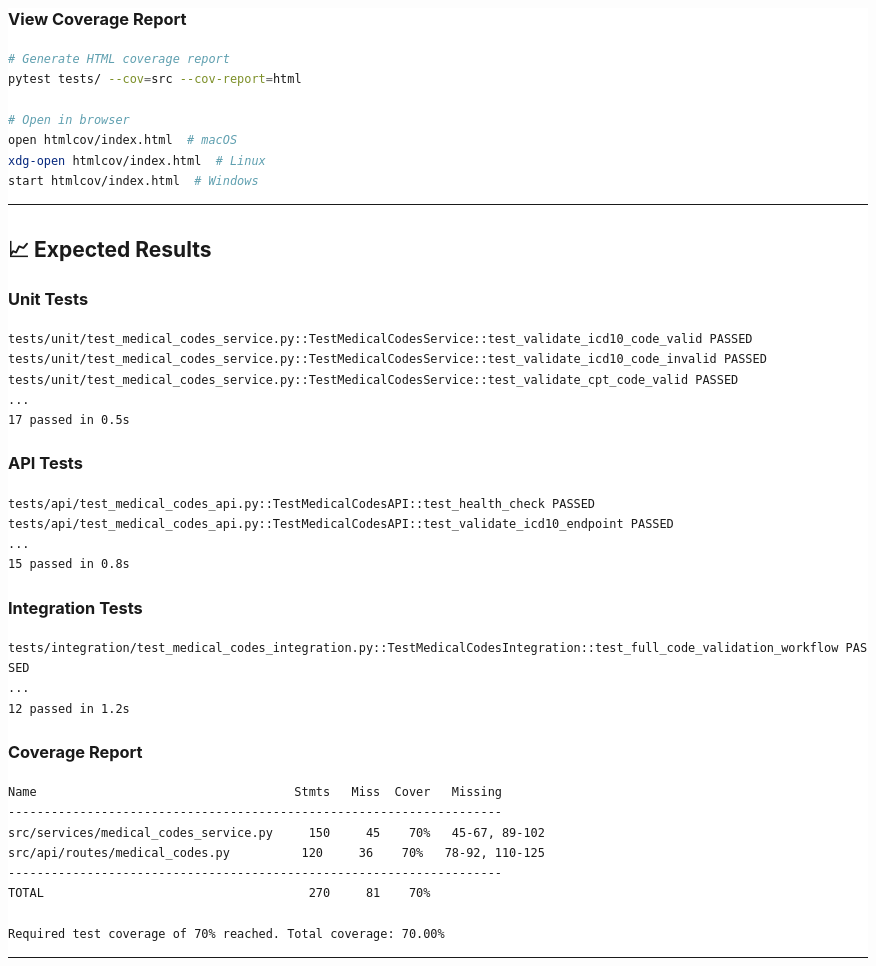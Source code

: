 ### View Coverage Report

```bash
# Generate HTML coverage report
pytest tests/ --cov=src --cov-report=html

# Open in browser
open htmlcov/index.html  # macOS
xdg-open htmlcov/index.html  # Linux
start htmlcov/index.html  # Windows
```

---

## 📈 Expected Results

### Unit Tests
```
tests/unit/test_medical_codes_service.py::TestMedicalCodesService::test_validate_icd10_code_valid PASSED
tests/unit/test_medical_codes_service.py::TestMedicalCodesService::test_validate_icd10_code_invalid PASSED
tests/unit/test_medical_codes_service.py::TestMedicalCodesService::test_validate_cpt_code_valid PASSED
...
17 passed in 0.5s
```

### API Tests
```
tests/api/test_medical_codes_api.py::TestMedicalCodesAPI::test_health_check PASSED
tests/api/test_medical_codes_api.py::TestMedicalCodesAPI::test_validate_icd10_endpoint PASSED
...
15 passed in 0.8s
```

### Integration Tests
```
tests/integration/test_medical_codes_integration.py::TestMedicalCodesIntegration::test_full_code_validation_workflow PASSED
...
12 passed in 1.2s
```

### Coverage Report
```
Name                                    Stmts   Miss  Cover   Missing
---------------------------------------------------------------------
src/services/medical_codes_service.py     150     45    70%   45-67, 89-102
src/api/routes/medical_codes.py          120     36    70%   78-92, 110-125
---------------------------------------------------------------------
TOTAL                                     270     81    70%

Required test coverage of 70% reached. Total coverage: 70.00%
```

---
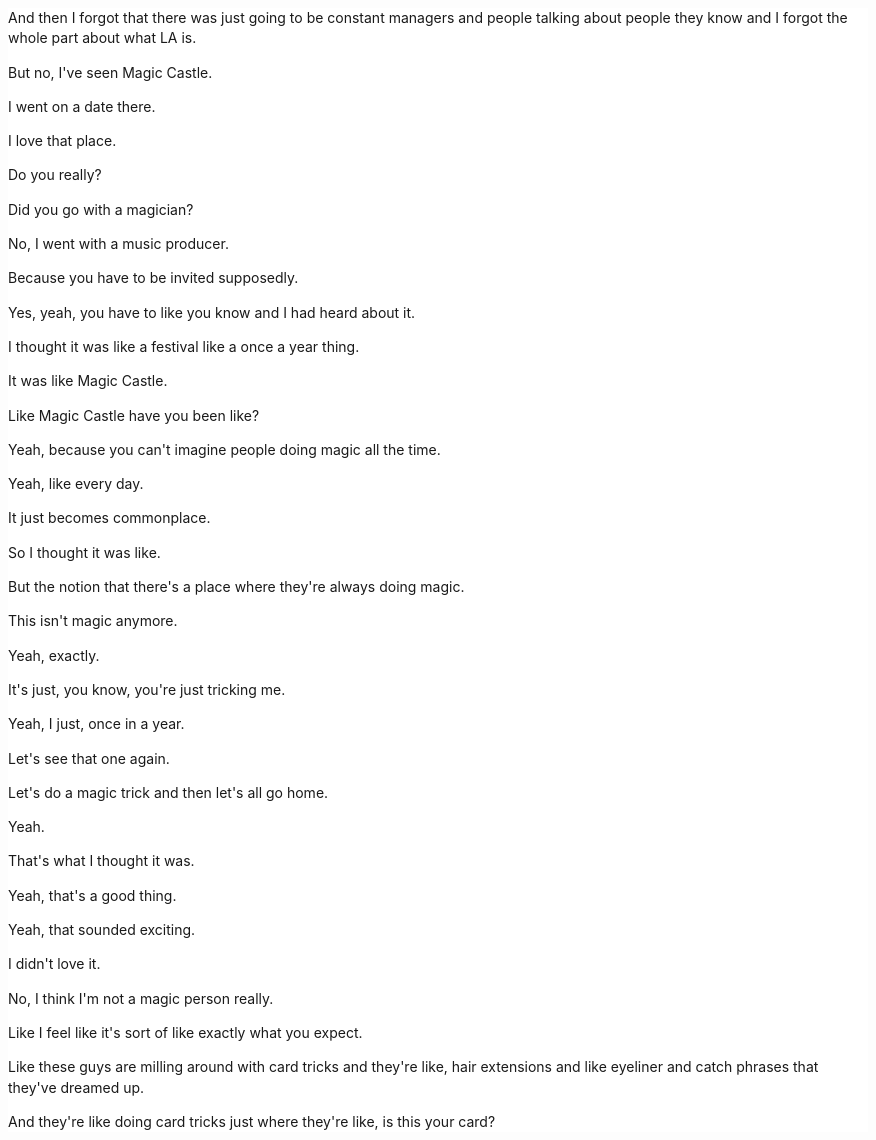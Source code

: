 And then I forgot that there was just going to be constant managers and people talking about people they know and I forgot the whole part about what LA is.

But no, I've seen Magic Castle.

I went on a date there.

I love that place.

Do you really?

Did you go with a magician?

No, I went with a music producer.

Because you have to be invited supposedly.

Yes, yeah, you have to like you know and I had heard about it.

I thought it was like a festival like a once a year thing.

It was like Magic Castle.

Like Magic Castle have you been like?

Yeah, because you can't imagine people doing magic all the time.

Yeah, like every day.

It just becomes commonplace.

So I thought it was like.

But the notion that there's a place where they're always doing magic.

This isn't magic anymore.

Yeah, exactly.

It's just, you know, you're just tricking me.

Yeah, I just, once in a year.

Let's see that one again.

Let's do a magic trick and then let's all go home.

Yeah.

That's what I thought it was.

Yeah, that's a good thing.

Yeah, that sounded exciting.

I didn't love it.

No, I think I'm not a magic person really.

Like I feel like it's sort of like exactly what you expect.

Like these guys are milling around with card tricks and they're like, hair extensions and like eyeliner and catch phrases that they've dreamed up.

And they're like doing card tricks just where they're like, is this your card?
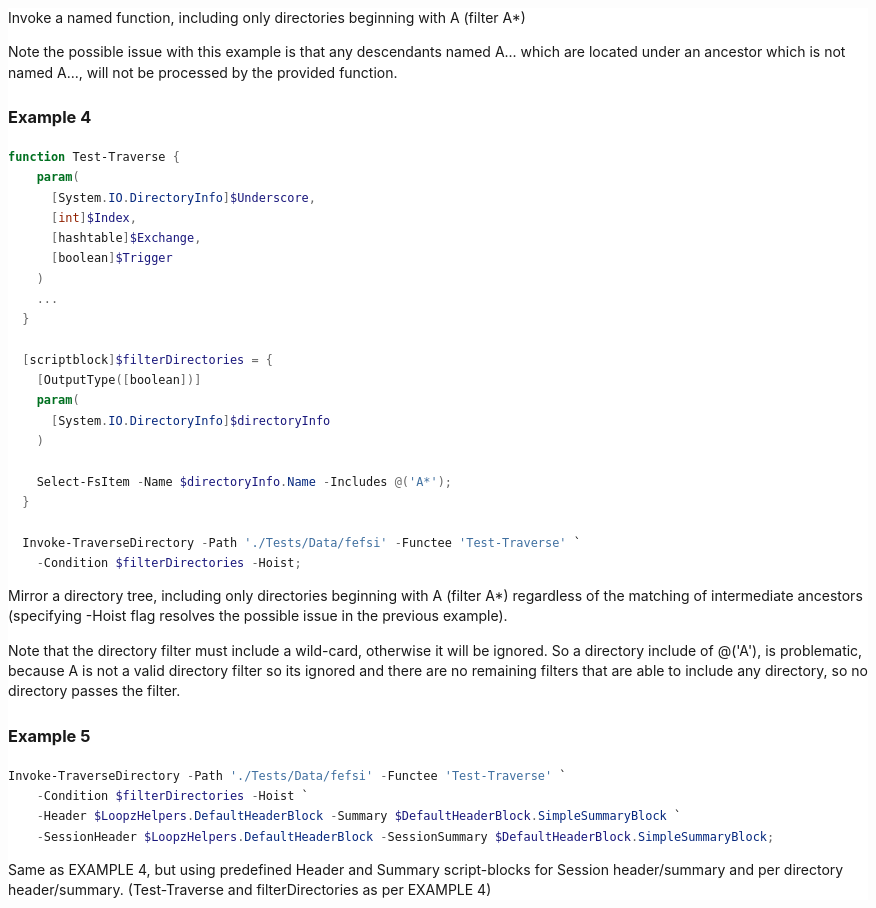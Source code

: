 Invoke a named function, including only directories beginning with A (filter A*)

Note the possible issue with this example is that any descendants named A...
which are located under an ancestor which is not named A..., will not be processed by the provided function.

### Example 4

```powershell
function Test-Traverse {
    param(
      [System.IO.DirectoryInfo]$Underscore,
      [int]$Index,
      [hashtable]$Exchange,
      [boolean]$Trigger
    )
    ...
  }

  [scriptblock]$filterDirectories = {
    [OutputType([boolean])]
    param(
      [System.IO.DirectoryInfo]$directoryInfo
    )

    Select-FsItem -Name $directoryInfo.Name -Includes @('A*');
  }

  Invoke-TraverseDirectory -Path './Tests/Data/fefsi' -Functee 'Test-Traverse' `
    -Condition $filterDirectories -Hoist;
```

Mirror a directory tree, including only directories beginning with A (filter A*) regardless of the matching of intermediate ancestors (specifying -Hoist flag resolves the possible issue in the previous example).

Note that the directory filter must include a wild-card, otherwise it will be ignored.
So a directory include of @('A'), is problematic, because A is not a valid directory filter so its ignored and there are no remaining filters that are able to include any directory, so no directory passes the filter.

### Example 5

```powershell
Invoke-TraverseDirectory -Path './Tests/Data/fefsi' -Functee 'Test-Traverse' `
    -Condition $filterDirectories -Hoist `
    -Header $LoopzHelpers.DefaultHeaderBlock -Summary $DefaultHeaderBlock.SimpleSummaryBlock `
    -SessionHeader $LoopzHelpers.DefaultHeaderBlock -SessionSummary $DefaultHeaderBlock.SimpleSummaryBlock;
```

Same as EXAMPLE 4, but using predefined Header and Summary script-blocks for Session header/summary and per directory header/summary.
(Test-Traverse and filterDirectories as per EXAMPLE 4)
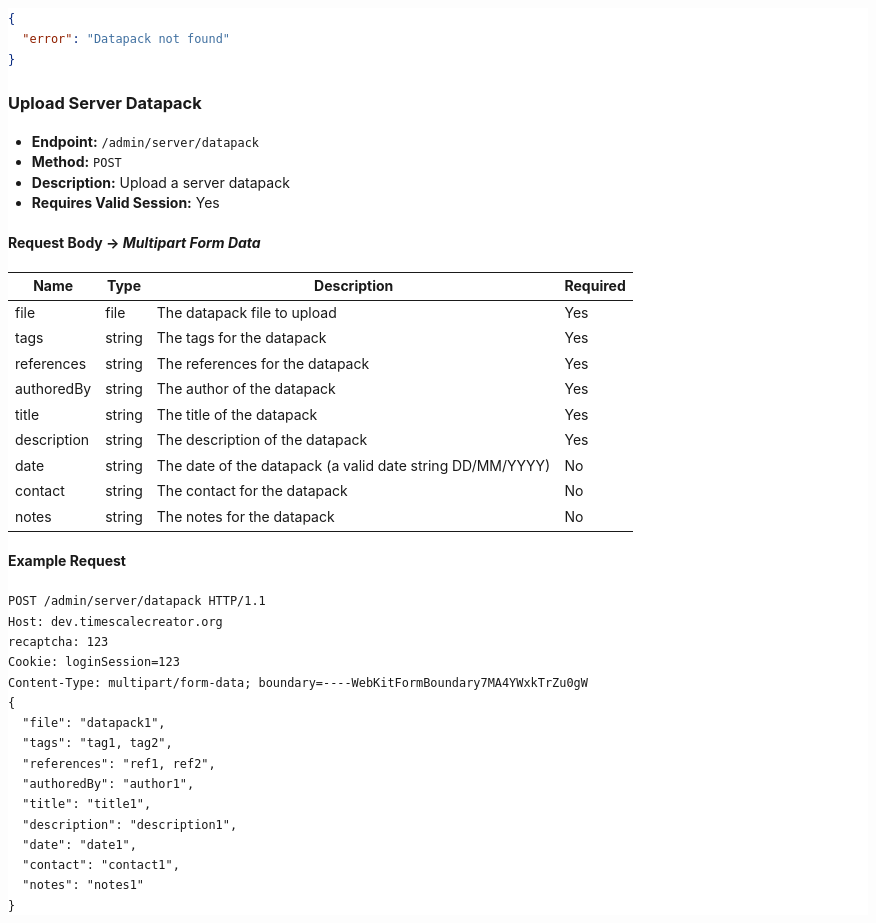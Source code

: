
 ```json
{
  "error": "Datapack not found"
}
```

### Upload Server Datapack

- **Endpoint:** `/admin/server/datapack`
- **Method:** `POST`
- **Description:** Upload a server datapack
- **Requires Valid Session:** Yes

#### Request Body -> **_Multipart Form Data_**

| Name        | Type   | Description                                               | Required |
| ----------- | ------ | --------------------------------------------------------- | -------- |
| file        | file   | The datapack file to upload                               | Yes      |
| tags        | string | The tags for the datapack                                 | Yes      |
| references  | string | The references for the datapack                           | Yes      |
| authoredBy  | string | The author of the datapack                                | Yes      |
| title       | string | The title of the datapack                                 | Yes      |
| description | string | The description of the datapack                           | Yes      |
| date        | string | The date of the datapack (a valid date string DD/MM/YYYY) | No       |
| contact     | string | The contact for the datapack                              | No       |
| notes       | string | The notes for the datapack                                | No       |

#### Example Request

```http
POST /admin/server/datapack HTTP/1.1
Host: dev.timescalecreator.org
recaptcha: 123
Cookie: loginSession=123
Content-Type: multipart/form-data; boundary=----WebKitFormBoundary7MA4YWxkTrZu0gW
{
  "file": "datapack1",
  "tags": "tag1, tag2",
  "references": "ref1, ref2",
  "authoredBy": "author1",
  "title": "title1",
  "description": "description1",
  "date": "date1",
  "contact": "contact1",
  "notes": "notes1"
}
```

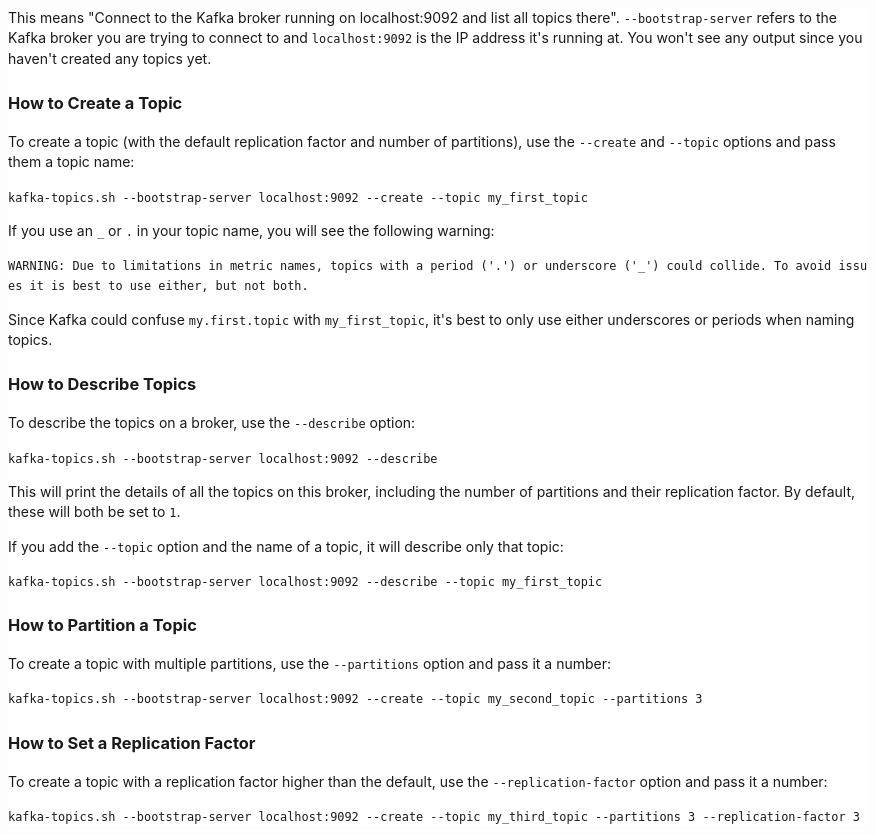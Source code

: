 This means "Connect to the Kafka broker running on localhost:9092 and list all topics there". `--bootstrap-server` refers to the Kafka broker you are trying to connect to and `localhost:9092` is the IP address it's running at. You won't see any output since you haven't created any topics yet.

### How to Create a Topic

To create a topic (with the default replication factor and number of partitions), use the `--create` and `--topic` options and pass them a topic name:

```
kafka-topics.sh --bootstrap-server localhost:9092 --create --topic my_first_topic 
```

If you use an `_` or `.` in your topic name, you will see the following warning:

```
WARNING: Due to limitations in metric names, topics with a period ('.') or underscore ('_') could collide. To avoid issues it is best to use either, but not both.

```

Since Kafka could confuse `my.first.topic` with `my_first_topic`, it's best to only use either underscores or periods when naming topics.

### How to Describe Topics

To describe the topics on a broker, use the `--describe` option:

```
kafka-topics.sh --bootstrap-server localhost:9092 --describe 
```

This will print the details of all the topics on this broker, including the number of partitions and their replication factor. By default, these will both be set to `1`.

If you add the `--topic` option and the name of a topic, it will describe only that topic:

```
kafka-topics.sh --bootstrap-server localhost:9092 --describe --topic my_first_topic 
```

### How to Partition a Topic

To create a topic with multiple partitions, use the `--partitions` option and pass it a number:

```
kafka-topics.sh --bootstrap-server localhost:9092 --create --topic my_second_topic --partitions 3 
```

### How to Set a Replication Factor

To create a topic with a replication factor higher than the default, use the `--replication-factor` option and pass it a number:

```
kafka-topics.sh --bootstrap-server localhost:9092 --create --topic my_third_topic --partitions 3 --replication-factor 3 
```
########################################
→ Directions for this task
Within the material above, transcribe exactly the lines that run from the line holding "any topics yet." through the line holding "This will print".

→ Your solution
: This means "Connect to the Kafka broker running on localhost:9092 and list all topics there". `--bootstrap-server` refers to the Kafka broker you are trying to connect to and `localhost:9092` is the IP address it's running at. You won't see any output since you haven't created any topics yet.

### How to Create a Topic

To create a topic (with the default replication factor and number of partitions), use the `--create` and `--topic` options and pass them a topic name:

```
kafka-topics.sh --bootstrap-server localhost:9092 --create --topic my_first_topic 
```

If you use an `_` or `.` in your topic name, you will see the following warning:

```
WARNING: Due to limitations in metric names, topics with a period ('.') or underscore ('_') could collide. To avoid issues it is best to use either, but not both.

```

Since Kafka could confuse `my.first.topic` with `my_first_topic`, it's best to only use either underscores or periods when naming topics.

### How to Describe Topics

To describe the topics on a broker, use the `--describe` option:

```
kafka-topics.sh --bootstrap-server localhost:9092 --describe 
```

This will print the details of all the topics on this broker, including the number of partitions and their replication factor. By default, these will both be set to `1`.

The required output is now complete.